▶ Supplied records
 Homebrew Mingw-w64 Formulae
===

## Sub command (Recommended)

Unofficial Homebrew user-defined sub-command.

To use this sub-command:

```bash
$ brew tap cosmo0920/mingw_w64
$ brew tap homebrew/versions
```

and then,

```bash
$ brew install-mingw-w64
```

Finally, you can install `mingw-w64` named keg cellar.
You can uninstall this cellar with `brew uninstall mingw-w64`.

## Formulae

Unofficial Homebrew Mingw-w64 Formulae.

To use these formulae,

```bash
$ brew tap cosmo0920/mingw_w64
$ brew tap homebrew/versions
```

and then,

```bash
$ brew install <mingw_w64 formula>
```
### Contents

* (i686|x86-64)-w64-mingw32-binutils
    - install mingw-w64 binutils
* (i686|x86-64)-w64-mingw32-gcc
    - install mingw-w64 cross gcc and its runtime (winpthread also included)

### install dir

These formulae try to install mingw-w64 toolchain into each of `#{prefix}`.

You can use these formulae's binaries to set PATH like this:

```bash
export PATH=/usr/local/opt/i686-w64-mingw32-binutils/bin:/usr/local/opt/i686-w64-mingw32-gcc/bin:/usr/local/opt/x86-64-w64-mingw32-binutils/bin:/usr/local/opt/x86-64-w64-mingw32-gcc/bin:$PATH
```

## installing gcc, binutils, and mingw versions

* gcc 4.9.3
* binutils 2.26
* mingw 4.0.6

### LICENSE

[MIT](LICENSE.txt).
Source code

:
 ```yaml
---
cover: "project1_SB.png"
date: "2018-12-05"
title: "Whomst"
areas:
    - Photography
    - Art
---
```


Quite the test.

▶ Task to complete
Please copy out the records exactly as they appear.

▶ Reply to the exercise
 Homebrew Mingw-w64 Formulae
===

## Sub command (Recommended)

Unofficial Homebrew user-defined sub-command.

To use this sub-command:

```bash
$ brew tap cosmo0920/mingw_w64
$ brew tap homebrew/versions
```

and then,

```bash
$ brew install-mingw-w64
```

Finally, you can install `mingw-w64` named keg cellar.
You can uninstall this cellar with `brew uninstall mingw-w64`.

## Formulae

Unofficial Homebrew Mingw-w64 Formulae.

To use these formulae,

```bash
$ brew tap cosmo0920/mingw_w64
$ brew tap homebrew/versions
```

and then,

```bash
$ brew install <mingw_w64 formula>
```
### Contents

* (i686|x86-64)-w64-mingw32-binutils
    - install mingw-w64 binutils
* (i686|x86-64)-w64-mingw32-gcc
    - install mingw-w64 cross gcc and its runtime (winpthread also included)

### install dir

These formulae try to install mingw-w64 toolchain into each of `#{prefix}`.

You can use these formulae's binaries to set PATH like this:

```bash
export PATH=/usr/local/opt/i686-w64-mingw32-binutils/bin:/usr/local/opt/i686-w64-mingw32-gcc/bin:/usr/local/opt/x86-64-w64-mingw32-binutils/bin:/usr/local/opt/x86-64-w64-mingw32-gcc/bin:$PATH
```

## installing gcc, binutils, and mingw versions

* gcc 4.9.3
* binutils 2.26
* mingw 4.0.6

### LICENSE

[MIT](LICENSE.txt).
Source code

:
 ```yaml
---
cover: "project1_SB.png"
date: "2018-12-05"
title: "Whomst"
areas:
    - Photography
    - Art
---
```


Quite the test.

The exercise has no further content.